ご支援先の現場で感じることがあります。どんな現場にも「心意気」を示してくれる中堅や若手がいることです。さらには、陰ながら支えてくれるベテランもいます。
貴社にも使命感を持った人材がいるはずです。
そうした人材は経営者や幹部の思考回路をすでに持ってくれています。改革を進めて、利益アップ、給料アップを実現させようという考え方をしてくれる人材です。
現場改革はそうした人材に活躍してもらう場となります。そうして、経営者や幹部の思考回路を一人ひとりの作業者へ埋め込むのです。
新たなやり方に変えるのです。思考回路を入れ変えなければなりません。グレードアップではなく、ヴァージョンアップです。
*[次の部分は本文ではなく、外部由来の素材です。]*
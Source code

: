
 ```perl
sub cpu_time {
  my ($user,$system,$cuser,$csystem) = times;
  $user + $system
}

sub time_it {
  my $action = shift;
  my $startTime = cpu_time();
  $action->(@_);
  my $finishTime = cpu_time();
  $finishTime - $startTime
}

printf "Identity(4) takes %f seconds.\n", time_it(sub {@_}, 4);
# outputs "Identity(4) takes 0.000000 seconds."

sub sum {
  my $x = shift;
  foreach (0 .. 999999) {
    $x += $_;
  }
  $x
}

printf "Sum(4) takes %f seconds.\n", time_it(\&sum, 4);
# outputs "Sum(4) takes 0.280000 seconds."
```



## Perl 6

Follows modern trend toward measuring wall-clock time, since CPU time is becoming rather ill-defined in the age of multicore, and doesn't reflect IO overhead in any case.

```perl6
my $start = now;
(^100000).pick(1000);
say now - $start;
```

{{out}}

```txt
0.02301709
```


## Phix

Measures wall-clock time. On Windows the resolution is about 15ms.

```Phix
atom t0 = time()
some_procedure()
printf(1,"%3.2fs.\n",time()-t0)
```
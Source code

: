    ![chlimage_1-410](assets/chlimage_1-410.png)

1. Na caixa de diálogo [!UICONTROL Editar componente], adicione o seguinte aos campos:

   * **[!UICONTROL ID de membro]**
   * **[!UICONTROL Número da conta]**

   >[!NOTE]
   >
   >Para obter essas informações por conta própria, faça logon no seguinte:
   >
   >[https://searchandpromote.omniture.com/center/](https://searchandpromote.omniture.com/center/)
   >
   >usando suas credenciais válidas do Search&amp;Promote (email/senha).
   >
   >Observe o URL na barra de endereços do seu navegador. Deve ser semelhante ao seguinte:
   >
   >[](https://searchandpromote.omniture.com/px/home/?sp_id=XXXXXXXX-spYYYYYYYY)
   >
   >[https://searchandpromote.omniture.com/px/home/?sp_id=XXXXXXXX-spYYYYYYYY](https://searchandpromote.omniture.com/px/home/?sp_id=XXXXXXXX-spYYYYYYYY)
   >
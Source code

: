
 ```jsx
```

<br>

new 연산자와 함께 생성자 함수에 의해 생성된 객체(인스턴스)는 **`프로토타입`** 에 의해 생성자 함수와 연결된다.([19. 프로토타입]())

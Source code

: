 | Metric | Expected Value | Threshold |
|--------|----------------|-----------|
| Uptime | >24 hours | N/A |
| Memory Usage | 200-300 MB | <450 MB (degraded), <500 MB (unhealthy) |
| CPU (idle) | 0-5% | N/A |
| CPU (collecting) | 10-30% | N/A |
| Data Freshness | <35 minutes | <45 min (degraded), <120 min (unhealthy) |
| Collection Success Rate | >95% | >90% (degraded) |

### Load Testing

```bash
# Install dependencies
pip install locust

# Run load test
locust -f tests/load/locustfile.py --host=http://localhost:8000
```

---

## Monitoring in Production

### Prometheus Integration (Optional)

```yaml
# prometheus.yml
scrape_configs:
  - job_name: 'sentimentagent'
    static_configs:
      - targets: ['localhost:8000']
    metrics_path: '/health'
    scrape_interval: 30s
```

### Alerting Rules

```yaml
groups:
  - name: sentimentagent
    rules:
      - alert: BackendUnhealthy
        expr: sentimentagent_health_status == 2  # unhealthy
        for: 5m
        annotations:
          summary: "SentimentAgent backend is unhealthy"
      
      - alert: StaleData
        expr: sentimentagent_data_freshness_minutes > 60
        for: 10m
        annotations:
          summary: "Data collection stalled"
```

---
人時生産性向上プロジェクトの初手は納期遵守以外の論点を知ってもらうことです。
今までの経験からやれない、できないと思い込まないことです。
貴社には今日まで積みあげた実績や歴史があります。良いところは引き継ぎ、次世代にそぐわないものを捨てて、変えればいいのです。
・良いところを引き継ぐ
・次世代にそぐわないものは捨てる
・望ましいアフターに変える
貴社の使命感を持った人材を生かせばできます。経営者と幹部が主導してやり切るのが改革です。やればできます。
今度は貴社が成功する番です!
成長する現場は、これまでの経験に囚われず思い込みを排除して現場改革をやり切る。
停滞する現場は、今までの経験からできないと思い込み、現場改革に着手しない。